▶ **Extracted records**:
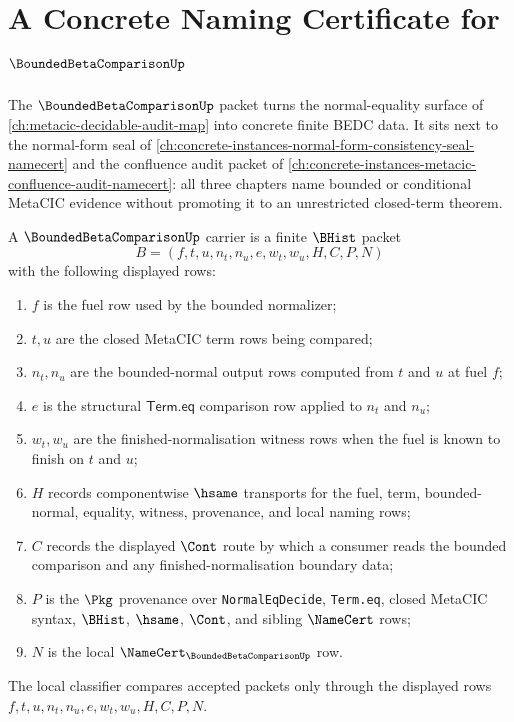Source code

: \chapter{A Concrete Naming Certificate for $\BoundedBetaComparisonUp$}
\label{ch:concrete-instances-bounded-beta-comparison-namecert}

The $\BoundedBetaComparisonUp$ packet turns the normal-equality surface of
\autoref{ch:metacic-decidable-audit-map} into concrete finite BEDC data. It
sits next to the normal-form seal of
\autoref{ch:concrete-instances-normal-form-consistency-seal-namecert} and the
confluence audit packet of
\autoref{ch:concrete-instances-metacic-confluence-audit-namecert}: all three
chapters name bounded or conditional MetaCIC evidence without promoting it to
an unrestricted closed-term theorem.

\begin{definition}
\label{def:bounded-beta-comparison-carrier}
A $\BoundedBetaComparisonUp$ carrier is a finite $\BHist$ packet
$$
B=(f,t,u,n_t,n_u,e,w_t,w_u,H,C,P,N)
$$
with the following displayed rows:
\begin{enumerate}
\item $f$ is the fuel row used by the bounded normalizer;
\item $t,u$ are the closed MetaCIC term rows being compared;
\item $n_t,n_u$ are the bounded-normal output rows computed from $t$ and $u$
at fuel $f$;
\item $e$ is the structural $\mathsf{Term.eq}$ comparison row applied to
$n_t$ and $n_u$;
\item $w_t,w_u$ are the finished-normalisation witness rows when the fuel is
known to finish on $t$ and $u$;
\item $H$ records componentwise $\hsame$ transports for the fuel, term,
bounded-normal, equality, witness, provenance, and local naming rows;
\item $C$ records the displayed $\Cont$ route by which a consumer reads the
bounded comparison and any finished-normalisation boundary data;
\item $P$ is the $\Pkg$ provenance over \texttt{NormalEqDecide},
\texttt{Term.eq}, closed MetaCIC syntax, $\BHist$, $\hsame$, $\Cont$, and
sibling $\NameCert$ rows;
\item $N$ is the local $\NameCert_{\BoundedBetaComparisonUp}$ row.
\end{enumerate}
The local classifier compares accepted packets only through the displayed rows
$f,t,u,n_t,n_u,e,w_t,w_u,H,C,P,N$.
\end{definition}

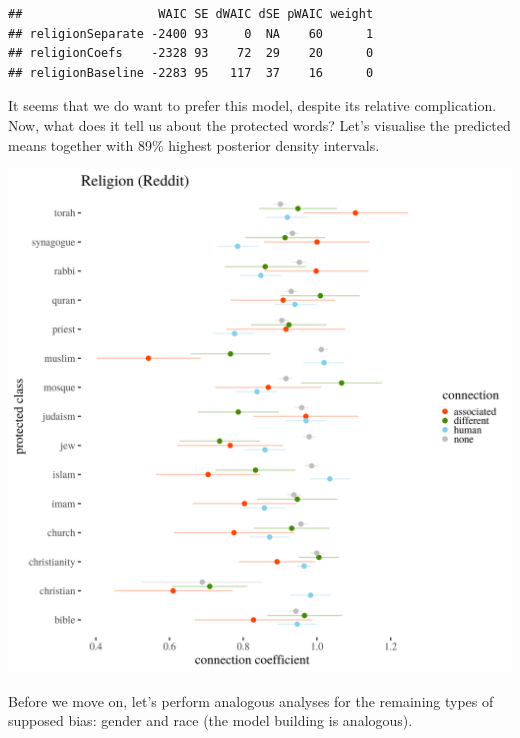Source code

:\documentclass[12pt,]{book}
\begin{document}
\begin{verbatim}
##                   WAIC SE dWAIC dSE pWAIC weight
## religionSeparate -2400 93     0  NA    60      1
## religionCoefs    -2328 93    72  29    20      0
## religionBaseline -2283 95   117  37    16      0
\end{verbatim}

\normalsize

It seems that we do want to prefer this model, despite its relative
complication. Now, what does it tell us about the protected words? Let's
visualise the predicted means together with 89\% highest posterior
density intervals.

\includegraphics[width=14cm]{../images/visReligionReddit.png}

Before we move on, let's perform analogous analyses for the remaining
types of supposed bias: gender and race (the model building is
analogous).
\end{document}
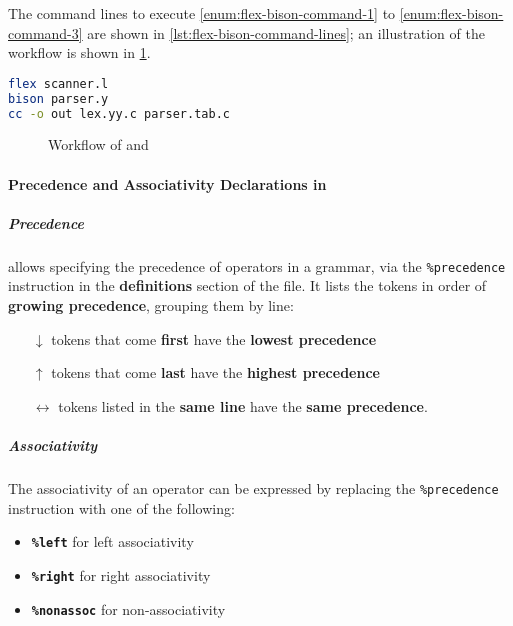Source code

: \documentclass[english]{article}
\begin{document}
The command lines to execute \ref{enum:flex-bison-command-1} to \ref{enum:flex-bison-command-3} are shown in \ref{lst:flex-bison-command-lines}; an illustration of the workflow is shown in \ref{fig:flex-bison-workflow}.

\begin{lstlisting}[language=bash, caption={Command lines to execute \ref{enum:flex-bison-command-1} to \ref{enum:flex-bison-command-3}}, label={lst:flex-bison-command-lines}]
flex scanner.l
bison parser.y
cc -o out lex.yy.c parser.tab.c
\end{lstlisting}

\begin{figure}[htbp]
  \centering
  \bigskip
  \caption{Workflow of \flex and \bison}
  \label{fig:flex-bison-workflow}
  \bigskip
\end{figure}

\paragraph{Precedence and Associativity Declarations in \bison}

\subparagraph*{Precedence}
\bison allows specifying the precedence of operators in a grammar, via the \texttt{\%precedence} instruction in the \textbf{definitions} section of the file.
It lists the tokens in order of \textbf{growing precedence}, grouping them by line:

\begin{itemize}
  \item[\(\downarrow\)] tokens that come \textbf{first} have the \textbf{lowest precedence}
  \item[\(\uparrow\)] tokens that come \textbf{last} have the \textbf{highest precedence}
  \item[\(\leftrightarrow\)] tokens listed in the \textbf{same line} have the \textbf{same precedence}.
\end{itemize}

\subparagraph*{Associativity}
The associativity of an operator can be expressed by replacing the \texttt{\%precedence} instruction with one of the following:

\begin{itemize}[label=\texttt{>}]
  \item \textbf{\texttt{\%left}} for left associativity
  \item \textbf{\texttt{\%right}} for right associativity
  \item \textbf{\texttt{\%nonassoc}} for non-associativity
\end{itemize}
\end{document}
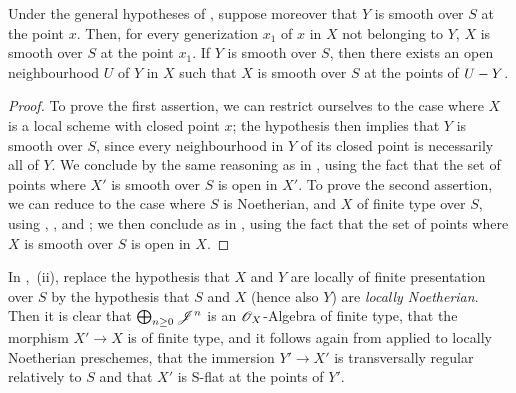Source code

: \begin{corollary}[19.4.9]
\label{IV.19.4.9}
Under the general hypotheses of , suppose moreover that $Y$ is smooth over $S$ at the point $x$.
Then, for every generization $x_1$ of $x$ in $X$ not belonging to $Y$, $X$ is smooth over $S$ at the point $x_1$.
If $Y$ is smooth over $S$, then there exists an open neighbourhood $U$ of $Y$ in $X$ such that $X$ is smooth over $S$ at the points of $U\setmin Y$.
\end{corollary}

\begin{proof}
To prove the first assertion, we can restrict ourselves to the case where $X$ is a local scheme with closed point $x$; the hypothesis then implies that $Y$ is smooth over $S$, since every neighbourhood in $Y$ of its closed point is necessarily all of $Y$. We conclude by the same reasoning as in , using the fact that the set of points where $X'$ is smooth over $S$ is open in $X'$.
To prove the second assertion, we can reduce to the case where $S$ is Noetherian, and $X$ of finite type over $S$, using , ,  and ; we then conclude as in , using the fact that the set of points where $X$ is smooth over $S$ is open in $X$.
\end{proof}

\begin{remark}[19.4.10]
\label{IV.19.4.10}
In ,~(ii), replace the hypothesis that $X$ and $Y$ are locally of finite presentation over $S$ by the hypothesis that $S$ and $X$ (hence also $Y$) are \emph{locally Noetherian}.
Then it is clear that $\bigoplus_{n\geq 0}\sh{J}^n$ is an $\sh{O}_X$-Algebra of finite type, that the morphism $X'\to X$ is of finite type, and it follows again from  applied to locally Noetherian preschemes, that the immersion $Y'\to X'$ is transversally regular relatively to $S$ and that $X'$ is S-flat at the points of $Y'$.
\end{remark}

▶ **WORK REQUIRED**: Every line of the data above should be repeated exactly. Omit the pictures.

▶ **WRITTEN REPLY**:
Source code

: \chapter{A Concrete Naming Certificate for $\BoundedBetaComparisonUp$}
\label{ch:concrete-instances-bounded-beta-comparison-namecert}

The $\BoundedBetaComparisonUp$ packet turns the normal-equality surface of
\autoref{ch:metacic-decidable-audit-map} into concrete finite BEDC data. It
sits next to the normal-form seal of
\autoref{ch:concrete-instances-normal-form-consistency-seal-namecert} and the
confluence audit packet of
\autoref{ch:concrete-instances-metacic-confluence-audit-namecert}: all three
chapters name bounded or conditional MetaCIC evidence without promoting it to
an unrestricted closed-term theorem.

\begin{definition}
\label{def:bounded-beta-comparison-carrier}
A $\BoundedBetaComparisonUp$ carrier is a finite $\BHist$ packet
$$
B=(f,t,u,n_t,n_u,e,w_t,w_u,H,C,P,N)
$$
with the following displayed rows:
\begin{enumerate}
\item $f$ is the fuel row used by the bounded normalizer;
\item $t,u$ are the closed MetaCIC term rows being compared;
\item $n_t,n_u$ are the bounded-normal output rows computed from $t$ and $u$
at fuel $f$;
\item $e$ is the structural $\mathsf{Term.eq}$ comparison row applied to
$n_t$ and $n_u$;
\item $w_t,w_u$ are the finished-normalisation witness rows when the fuel is
known to finish on $t$ and $u$;
\item $H$ records componentwise $\hsame$ transports for the fuel, term,
bounded-normal, equality, witness, provenance, and local naming rows;
\item $C$ records the displayed $\Cont$ route by which a consumer reads the
bounded comparison and any finished-normalisation boundary data;
\item $P$ is the $\Pkg$ provenance over \texttt{NormalEqDecide},
\texttt{Term.eq}, closed MetaCIC syntax, $\BHist$, $\hsame$, $\Cont$, and
sibling $\NameCert$ rows;
\item $N$ is the local $\NameCert_{\BoundedBetaComparisonUp}$ row.
\end{enumerate}
The local classifier compares accepted packets only through the displayed rows
$f,t,u,n_t,n_u,e,w_t,w_u,H,C,P,N$.
\end{definition}

Source code

:\documentclass[12pt,]{book}
\begin{document}
\begin{verbatim}
##                   WAIC SE dWAIC dSE pWAIC weight
## religionSeparate -2400 93     0  NA    60      1
## religionCoefs    -2328 93    72  29    20      0
## religionBaseline -2283 95   117  37    16      0
\end{verbatim}

\normalsize

It seems that we do want to prefer this model, despite its relative
complication. Now, what does it tell us about the protected words? Let's
visualise the predicted means together with 89\% highest posterior
density intervals.

\includegraphics[width=14cm]{../images/visReligionReddit.png}

Before we move on, let's perform analogous analyses for the remaining
types of supposed bias: gender and race (the model building is
analogous).
\end{document}
Source code

: \documentclass[english]{article}
\begin{document}
The command lines to execute \ref{enum:flex-bison-command-1} to \ref{enum:flex-bison-command-3} are shown in \ref{lst:flex-bison-command-lines}; an illustration of the workflow is shown in \ref{fig:flex-bison-workflow}.

\begin{lstlisting}[language=bash, caption={Command lines to execute \ref{enum:flex-bison-command-1} to \ref{enum:flex-bison-command-3}}, label={lst:flex-bison-command-lines}]
flex scanner.l
bison parser.y
cc -o out lex.yy.c parser.tab.c
\end{lstlisting}

\begin{figure}[htbp]
  \centering
  \bigskip
  \caption{Workflow of \flex and \bison}
  \label{fig:flex-bison-workflow}
  \bigskip
\end{figure}

\paragraph{Precedence and Associativity Declarations in \bison}

\subparagraph*{Precedence}
\bison allows specifying the precedence of operators in a grammar, via the \texttt{\%precedence} instruction in the \textbf{definitions} section of the file.
It lists the tokens in order of \textbf{growing precedence}, grouping them by line:

\begin{itemize}
  \item[\(\downarrow\)] tokens that come \textbf{first} have the \textbf{lowest precedence}
  \item[\(\uparrow\)] tokens that come \textbf{last} have the \textbf{highest precedence}
  \item[\(\leftrightarrow\)] tokens listed in the \textbf{same line} have the \textbf{same precedence}.
\end{itemize}

\subparagraph*{Associativity}
The associativity of an operator can be expressed by replacing the \texttt{\%precedence} instruction with one of the following:

\begin{itemize}[label=\texttt{>}]
  \item \textbf{\texttt{\%left}} for left associativity
  \item \textbf{\texttt{\%right}} for right associativity
  \item \textbf{\texttt{\%nonassoc}} for non-associativity
\end{itemize}
\end{document}
Source code

: \begin{corollary}[19.4.9]
\label{IV.19.4.9}
Under the general hypotheses of , suppose moreover that $Y$ is smooth over $S$ at the point $x$.
Then, for every generization $x_1$ of $x$ in $X$ not belonging to $Y$, $X$ is smooth over $S$ at the point $x_1$.
If $Y$ is smooth over $S$, then there exists an open neighbourhood $U$ of $Y$ in $X$ such that $X$ is smooth over $S$ at the points of $U\setmin Y$.
\end{corollary}

\begin{proof}
To prove the first assertion, we can restrict ourselves to the case where $X$ is a local scheme with closed point $x$; the hypothesis then implies that $Y$ is smooth over $S$, since every neighbourhood in $Y$ of its closed point is necessarily all of $Y$. We conclude by the same reasoning as in , using the fact that the set of points where $X'$ is smooth over $S$ is open in $X'$.
To prove the second assertion, we can reduce to the case where $S$ is Noetherian, and $X$ of finite type over $S$, using , ,  and ; we then conclude as in , using the fact that the set of points where $X$ is smooth over $S$ is open in $X$.
\end{proof}

\begin{remark}[19.4.10]
\label{IV.19.4.10}
In ,~(ii), replace the hypothesis that $X$ and $Y$ are locally of finite presentation over $S$ by the hypothesis that $S$ and $X$ (hence also $Y$) are \emph{locally Noetherian}.
Then it is clear that $\bigoplus_{n\geq 0}\sh{J}^n$ is an $\sh{O}_X$-Algebra of finite type, that the morphism $X'\to X$ is of finite type, and it follows again from  applied to locally Noetherian preschemes, that the immersion $Y'\to X'$ is transversally regular relatively to $S$ and that $X'$ is S-flat at the points of $Y'$.
\end{remark}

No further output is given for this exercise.